Extracted data entries:

+++

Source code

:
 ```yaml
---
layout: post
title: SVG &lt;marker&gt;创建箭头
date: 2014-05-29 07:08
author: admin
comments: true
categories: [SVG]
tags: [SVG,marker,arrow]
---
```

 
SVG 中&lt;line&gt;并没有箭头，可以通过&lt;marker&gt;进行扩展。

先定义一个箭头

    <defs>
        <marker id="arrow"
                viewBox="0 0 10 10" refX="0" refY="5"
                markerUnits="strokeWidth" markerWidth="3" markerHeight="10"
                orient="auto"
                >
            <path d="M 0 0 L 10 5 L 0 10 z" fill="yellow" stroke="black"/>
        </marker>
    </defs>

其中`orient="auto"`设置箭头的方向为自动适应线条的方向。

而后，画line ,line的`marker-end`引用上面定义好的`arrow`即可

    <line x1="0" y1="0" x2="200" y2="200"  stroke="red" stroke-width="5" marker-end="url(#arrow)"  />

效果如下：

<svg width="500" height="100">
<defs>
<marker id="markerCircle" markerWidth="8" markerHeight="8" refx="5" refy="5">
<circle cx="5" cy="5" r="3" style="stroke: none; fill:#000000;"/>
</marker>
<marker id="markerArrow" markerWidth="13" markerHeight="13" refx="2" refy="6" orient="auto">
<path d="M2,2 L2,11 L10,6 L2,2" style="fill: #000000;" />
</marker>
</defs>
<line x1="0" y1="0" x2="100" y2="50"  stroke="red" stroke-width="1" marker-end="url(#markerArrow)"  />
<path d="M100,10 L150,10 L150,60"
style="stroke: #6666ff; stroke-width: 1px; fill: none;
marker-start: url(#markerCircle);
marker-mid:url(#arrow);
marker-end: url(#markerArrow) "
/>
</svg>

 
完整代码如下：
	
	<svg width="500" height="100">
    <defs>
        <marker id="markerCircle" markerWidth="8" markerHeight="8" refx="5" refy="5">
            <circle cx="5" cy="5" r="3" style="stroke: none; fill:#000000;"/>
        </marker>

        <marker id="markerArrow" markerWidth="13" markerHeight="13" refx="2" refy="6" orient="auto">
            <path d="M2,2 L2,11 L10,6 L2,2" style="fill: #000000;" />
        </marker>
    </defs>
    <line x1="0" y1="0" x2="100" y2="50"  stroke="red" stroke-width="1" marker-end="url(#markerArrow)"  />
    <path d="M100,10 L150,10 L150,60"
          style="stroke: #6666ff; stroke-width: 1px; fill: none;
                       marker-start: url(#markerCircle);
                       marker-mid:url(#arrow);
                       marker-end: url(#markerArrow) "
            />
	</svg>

+++

Task to complete:
Scan the data for the word "markerWidth" and copy every line where it shows up.

Response to the exercise:
                markerUnits="strokeWidth" markerWidth="3" markerHeight="10"
<marker id="markerCircle" markerWidth="8" markerHeight="8" refx="5" refy="5">
<marker id="markerArrow" markerWidth="13" markerHeight="13" refx="2" refy="6" orient="auto">
        <marker id="markerCircle" markerWidth="8" markerHeight="8" refx="5" refy="5">
        <marker id="markerArrow" markerWidth="13" markerHeight="13" refx="2" refy="6" orient="auto">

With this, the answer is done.